Binary Trees
- Reading time
- 2 min read
- Word count
- 356 words
- Diagram count
- 0 diagrams
Source: Victor Bona's Obsidian Compendium snapshot, Knowledge base/Data Structures/Binary Trees.md.
A Binary Tree is a hierarchical data structure in which each node has at most two children, referred to as the left child and right child.

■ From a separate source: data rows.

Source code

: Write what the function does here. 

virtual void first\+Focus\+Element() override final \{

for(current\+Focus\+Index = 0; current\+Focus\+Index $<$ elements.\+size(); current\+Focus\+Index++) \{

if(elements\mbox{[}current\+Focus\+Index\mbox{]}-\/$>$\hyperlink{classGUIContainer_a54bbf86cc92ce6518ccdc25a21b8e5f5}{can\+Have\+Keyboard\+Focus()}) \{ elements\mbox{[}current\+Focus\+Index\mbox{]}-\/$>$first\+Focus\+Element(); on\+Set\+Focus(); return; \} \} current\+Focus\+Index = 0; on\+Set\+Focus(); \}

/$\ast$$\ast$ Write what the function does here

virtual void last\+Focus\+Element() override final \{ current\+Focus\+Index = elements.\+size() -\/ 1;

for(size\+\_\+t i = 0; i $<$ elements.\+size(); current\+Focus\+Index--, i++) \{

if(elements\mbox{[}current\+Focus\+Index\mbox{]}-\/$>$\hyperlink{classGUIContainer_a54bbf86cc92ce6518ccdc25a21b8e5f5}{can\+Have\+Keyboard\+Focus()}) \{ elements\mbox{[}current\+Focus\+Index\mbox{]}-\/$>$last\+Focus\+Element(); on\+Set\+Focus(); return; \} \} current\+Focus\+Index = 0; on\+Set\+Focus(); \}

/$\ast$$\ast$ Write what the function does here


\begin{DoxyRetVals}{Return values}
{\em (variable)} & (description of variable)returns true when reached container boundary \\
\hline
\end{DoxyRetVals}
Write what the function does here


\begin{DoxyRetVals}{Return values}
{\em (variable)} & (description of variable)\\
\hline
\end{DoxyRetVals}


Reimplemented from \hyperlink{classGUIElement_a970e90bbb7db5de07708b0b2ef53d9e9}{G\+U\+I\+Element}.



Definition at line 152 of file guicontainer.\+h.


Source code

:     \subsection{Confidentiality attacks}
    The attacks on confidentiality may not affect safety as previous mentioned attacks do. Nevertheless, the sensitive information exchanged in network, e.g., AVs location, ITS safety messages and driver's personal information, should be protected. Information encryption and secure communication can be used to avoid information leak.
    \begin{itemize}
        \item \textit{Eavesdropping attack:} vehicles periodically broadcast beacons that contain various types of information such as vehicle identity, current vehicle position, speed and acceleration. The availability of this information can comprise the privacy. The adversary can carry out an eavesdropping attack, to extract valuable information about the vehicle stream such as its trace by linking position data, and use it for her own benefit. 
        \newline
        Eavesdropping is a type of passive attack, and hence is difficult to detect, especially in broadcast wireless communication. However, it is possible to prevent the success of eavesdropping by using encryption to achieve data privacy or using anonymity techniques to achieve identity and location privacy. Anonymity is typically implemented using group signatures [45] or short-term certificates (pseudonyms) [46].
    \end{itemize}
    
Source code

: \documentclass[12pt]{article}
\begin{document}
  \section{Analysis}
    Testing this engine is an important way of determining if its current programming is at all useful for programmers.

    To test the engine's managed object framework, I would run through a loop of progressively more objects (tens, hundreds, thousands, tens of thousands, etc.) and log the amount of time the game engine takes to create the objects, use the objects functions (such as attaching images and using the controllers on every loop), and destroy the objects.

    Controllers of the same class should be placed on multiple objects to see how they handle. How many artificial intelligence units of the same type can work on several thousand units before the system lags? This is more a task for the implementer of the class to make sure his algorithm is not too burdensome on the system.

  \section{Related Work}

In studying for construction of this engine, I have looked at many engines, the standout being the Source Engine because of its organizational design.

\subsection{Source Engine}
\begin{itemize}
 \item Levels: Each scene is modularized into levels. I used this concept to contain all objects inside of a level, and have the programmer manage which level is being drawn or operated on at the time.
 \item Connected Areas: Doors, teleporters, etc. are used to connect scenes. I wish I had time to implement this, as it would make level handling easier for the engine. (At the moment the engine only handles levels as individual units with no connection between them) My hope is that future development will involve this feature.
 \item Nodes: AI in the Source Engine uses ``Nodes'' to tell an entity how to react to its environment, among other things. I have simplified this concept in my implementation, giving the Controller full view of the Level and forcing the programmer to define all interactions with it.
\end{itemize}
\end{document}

Binary trees form the foundation for many important data structures like BSTs, heaps, and expression trees.
- Intent: Represent hierarchical relationships with a branching factor of two, enabling efficient recursive algorithms.
- Use Cases: Expression parsing, decision trees, file systems, Huffman coding, syntax trees, game trees (minimax), hierarchical data representation.
- Key Properties:
- Each node has at most 2 children
- One designated root node
- Each node has exactly one parent (except root)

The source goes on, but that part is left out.